** Opening Given records block **

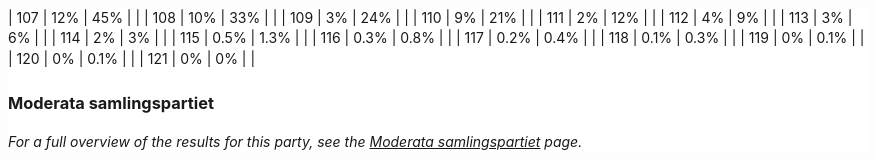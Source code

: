 | 107 | 12% | 45% |  |
| 108 | 10% | 33% |  |
| 109 | 3% | 24% |  |
| 110 | 9% | 21% |  |
| 111 | 2% | 12% |  |
| 112 | 4% | 9% |  |
| 113 | 3% | 6% |  |
| 114 | 2% | 3% |  |
| 115 | 0.5% | 1.3% |  |
| 116 | 0.3% | 0.8% |  |
| 117 | 0.2% | 0.4% |  |
| 118 | 0.1% | 0.3% |  |
| 119 | 0% | 0.1% |  |
| 120 | 0% | 0.1% |  |
| 121 | 0% | 0% |  |

### Moderata samlingspartiet

*For a full overview of the results for this party, see the [Moderata samlingspartiet](party-moderatasamlingspartiet.html) page.*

** Closing Given records block **

Copy over exactly the lines above from the one with "119 | 0% | 0.1%" to the last, both included, and no others.

| 119 | 0% | 0.1% |  |
| 120 | 0% | 0.1% |  |
| 121 | 0% | 0% |  |

### Moderata samlingspartiet

*For a full overview of the results for this party, see the [Moderata samlingspartiet](party-moderatasamlingspartiet.html) page.*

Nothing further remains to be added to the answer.